(Required work)
Below are entries; copy exactly the lines from the one with "- Fix overlap-ignore" through the one with "[Machine Learning] Scala", both included, and leave out the rest.

Stored data
========
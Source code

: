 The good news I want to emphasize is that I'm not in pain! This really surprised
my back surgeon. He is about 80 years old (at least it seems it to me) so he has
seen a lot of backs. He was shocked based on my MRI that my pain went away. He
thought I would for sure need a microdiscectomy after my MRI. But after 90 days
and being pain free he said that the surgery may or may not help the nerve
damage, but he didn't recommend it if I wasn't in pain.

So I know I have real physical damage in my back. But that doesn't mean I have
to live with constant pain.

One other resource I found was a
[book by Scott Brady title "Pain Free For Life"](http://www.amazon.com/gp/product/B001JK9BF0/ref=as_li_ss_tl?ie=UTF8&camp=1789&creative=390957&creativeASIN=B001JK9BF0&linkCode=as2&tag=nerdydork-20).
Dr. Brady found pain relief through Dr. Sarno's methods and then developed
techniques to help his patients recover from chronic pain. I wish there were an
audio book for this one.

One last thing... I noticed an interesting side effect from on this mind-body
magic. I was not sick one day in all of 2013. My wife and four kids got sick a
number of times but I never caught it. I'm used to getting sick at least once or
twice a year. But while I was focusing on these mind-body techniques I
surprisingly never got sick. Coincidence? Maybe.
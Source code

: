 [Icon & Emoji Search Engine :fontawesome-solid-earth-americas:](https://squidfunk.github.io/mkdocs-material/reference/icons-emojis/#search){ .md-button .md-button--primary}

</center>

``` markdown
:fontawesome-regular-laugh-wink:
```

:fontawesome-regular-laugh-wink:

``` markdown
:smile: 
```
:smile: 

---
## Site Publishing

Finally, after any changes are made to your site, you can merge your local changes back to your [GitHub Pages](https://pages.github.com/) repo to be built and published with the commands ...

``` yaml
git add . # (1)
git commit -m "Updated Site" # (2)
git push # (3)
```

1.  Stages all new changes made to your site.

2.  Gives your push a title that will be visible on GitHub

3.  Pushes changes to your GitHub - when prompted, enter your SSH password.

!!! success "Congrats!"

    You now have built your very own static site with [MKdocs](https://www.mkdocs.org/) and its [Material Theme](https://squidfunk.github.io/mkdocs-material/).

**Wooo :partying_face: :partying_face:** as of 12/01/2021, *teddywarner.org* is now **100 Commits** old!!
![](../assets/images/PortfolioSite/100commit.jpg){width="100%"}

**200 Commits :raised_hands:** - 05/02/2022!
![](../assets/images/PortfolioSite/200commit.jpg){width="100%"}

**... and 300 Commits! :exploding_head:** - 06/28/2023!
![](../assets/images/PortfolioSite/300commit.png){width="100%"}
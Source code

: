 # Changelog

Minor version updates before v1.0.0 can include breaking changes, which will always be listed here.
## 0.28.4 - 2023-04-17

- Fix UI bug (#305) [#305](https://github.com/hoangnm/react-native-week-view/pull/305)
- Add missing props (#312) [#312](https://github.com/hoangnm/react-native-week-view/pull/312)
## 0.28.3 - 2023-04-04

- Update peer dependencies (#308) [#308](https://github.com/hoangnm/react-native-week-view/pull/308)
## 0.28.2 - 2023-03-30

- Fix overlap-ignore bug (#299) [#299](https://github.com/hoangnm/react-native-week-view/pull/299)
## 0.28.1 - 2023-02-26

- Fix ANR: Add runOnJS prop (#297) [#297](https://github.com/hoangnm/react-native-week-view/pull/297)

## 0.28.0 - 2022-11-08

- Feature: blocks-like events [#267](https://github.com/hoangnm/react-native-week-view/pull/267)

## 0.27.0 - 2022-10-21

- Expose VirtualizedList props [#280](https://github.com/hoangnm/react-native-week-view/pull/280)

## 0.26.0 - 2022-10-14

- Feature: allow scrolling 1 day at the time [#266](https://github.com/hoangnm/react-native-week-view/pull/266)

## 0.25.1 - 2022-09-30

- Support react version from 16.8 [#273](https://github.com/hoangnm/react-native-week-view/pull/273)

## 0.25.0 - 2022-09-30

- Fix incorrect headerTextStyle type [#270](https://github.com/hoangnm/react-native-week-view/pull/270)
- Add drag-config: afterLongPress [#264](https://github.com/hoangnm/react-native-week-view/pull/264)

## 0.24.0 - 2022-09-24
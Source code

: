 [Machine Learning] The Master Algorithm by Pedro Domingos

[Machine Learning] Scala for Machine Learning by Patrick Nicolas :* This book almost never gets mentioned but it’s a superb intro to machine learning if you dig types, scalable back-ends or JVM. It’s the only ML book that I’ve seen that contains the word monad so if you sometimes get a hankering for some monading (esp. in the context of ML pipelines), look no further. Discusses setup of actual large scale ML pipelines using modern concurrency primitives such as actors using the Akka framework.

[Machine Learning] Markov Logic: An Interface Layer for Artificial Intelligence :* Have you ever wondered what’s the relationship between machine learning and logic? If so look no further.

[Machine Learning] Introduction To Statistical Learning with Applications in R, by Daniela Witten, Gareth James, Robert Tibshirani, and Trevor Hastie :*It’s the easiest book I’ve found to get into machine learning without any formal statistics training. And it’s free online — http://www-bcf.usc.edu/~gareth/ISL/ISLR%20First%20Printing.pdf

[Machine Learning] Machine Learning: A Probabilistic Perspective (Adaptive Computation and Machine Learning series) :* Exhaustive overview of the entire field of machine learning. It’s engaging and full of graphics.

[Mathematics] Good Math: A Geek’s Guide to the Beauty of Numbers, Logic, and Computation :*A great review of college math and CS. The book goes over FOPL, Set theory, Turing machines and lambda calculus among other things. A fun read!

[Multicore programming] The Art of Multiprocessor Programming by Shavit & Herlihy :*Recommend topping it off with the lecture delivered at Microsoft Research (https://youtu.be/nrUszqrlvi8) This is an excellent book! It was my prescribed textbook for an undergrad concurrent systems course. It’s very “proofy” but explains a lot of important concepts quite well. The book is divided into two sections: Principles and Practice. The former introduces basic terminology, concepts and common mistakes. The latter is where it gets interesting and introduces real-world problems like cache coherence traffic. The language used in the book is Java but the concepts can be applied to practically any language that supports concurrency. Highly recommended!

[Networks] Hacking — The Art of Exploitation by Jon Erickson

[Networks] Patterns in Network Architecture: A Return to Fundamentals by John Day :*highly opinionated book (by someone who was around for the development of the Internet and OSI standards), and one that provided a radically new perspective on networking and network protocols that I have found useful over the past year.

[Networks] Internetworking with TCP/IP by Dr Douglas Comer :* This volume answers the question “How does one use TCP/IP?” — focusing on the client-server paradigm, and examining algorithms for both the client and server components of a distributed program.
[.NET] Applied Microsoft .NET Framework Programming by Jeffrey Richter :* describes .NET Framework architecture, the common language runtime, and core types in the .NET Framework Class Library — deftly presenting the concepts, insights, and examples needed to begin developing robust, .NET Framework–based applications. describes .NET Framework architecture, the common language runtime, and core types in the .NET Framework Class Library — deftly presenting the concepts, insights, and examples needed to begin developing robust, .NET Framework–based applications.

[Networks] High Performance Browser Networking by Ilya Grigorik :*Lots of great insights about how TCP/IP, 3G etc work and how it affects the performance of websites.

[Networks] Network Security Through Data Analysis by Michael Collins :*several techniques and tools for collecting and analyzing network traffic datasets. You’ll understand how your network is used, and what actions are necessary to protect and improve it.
========
(Written solution)
- Fix overlap-ignore bug (#299) [#299](https://github.com/hoangnm/react-native-week-view/pull/299)
## 0.28.1 - 2023-02-26

- Fix ANR: Add runOnJS prop (#297) [#297](https://github.com/hoangnm/react-native-week-view/pull/297)

## 0.28.0 - 2022-11-08

- Feature: blocks-like events [#267](https://github.com/hoangnm/react-native-week-view/pull/267)

## 0.27.0 - 2022-10-21

- Expose VirtualizedList props [#280](https://github.com/hoangnm/react-native-week-view/pull/280)

## 0.26.0 - 2022-10-14

- Feature: allow scrolling 1 day at the time [#266](https://github.com/hoangnm/react-native-week-view/pull/266)

## 0.25.1 - 2022-09-30

- Support react version from 16.8 [#273](https://github.com/hoangnm/react-native-week-view/pull/273)

## 0.25.0 - 2022-09-30

- Fix incorrect headerTextStyle type [#270](https://github.com/hoangnm/react-native-week-view/pull/270)
- Add drag-config: afterLongPress [#264](https://github.com/hoangnm/react-native-week-view/pull/264)

## 0.24.0 - 2022-09-24
Source code

: [Machine Learning] The Master Algorithm by Pedro Domingos

[Machine Learning] Scala for Machine Learning by Patrick Nicolas :* This book almost never gets mentioned but it’s a superb intro to machine learning if you dig types, scalable back-ends or JVM. It’s the only ML book that I’ve seen that contains the word monad so if you sometimes get a hankering for some monading (esp. in the context of ML pipelines), look no further. Discusses setup of actual large scale ML pipelines using modern concurrency primitives such as actors using the Akka framework.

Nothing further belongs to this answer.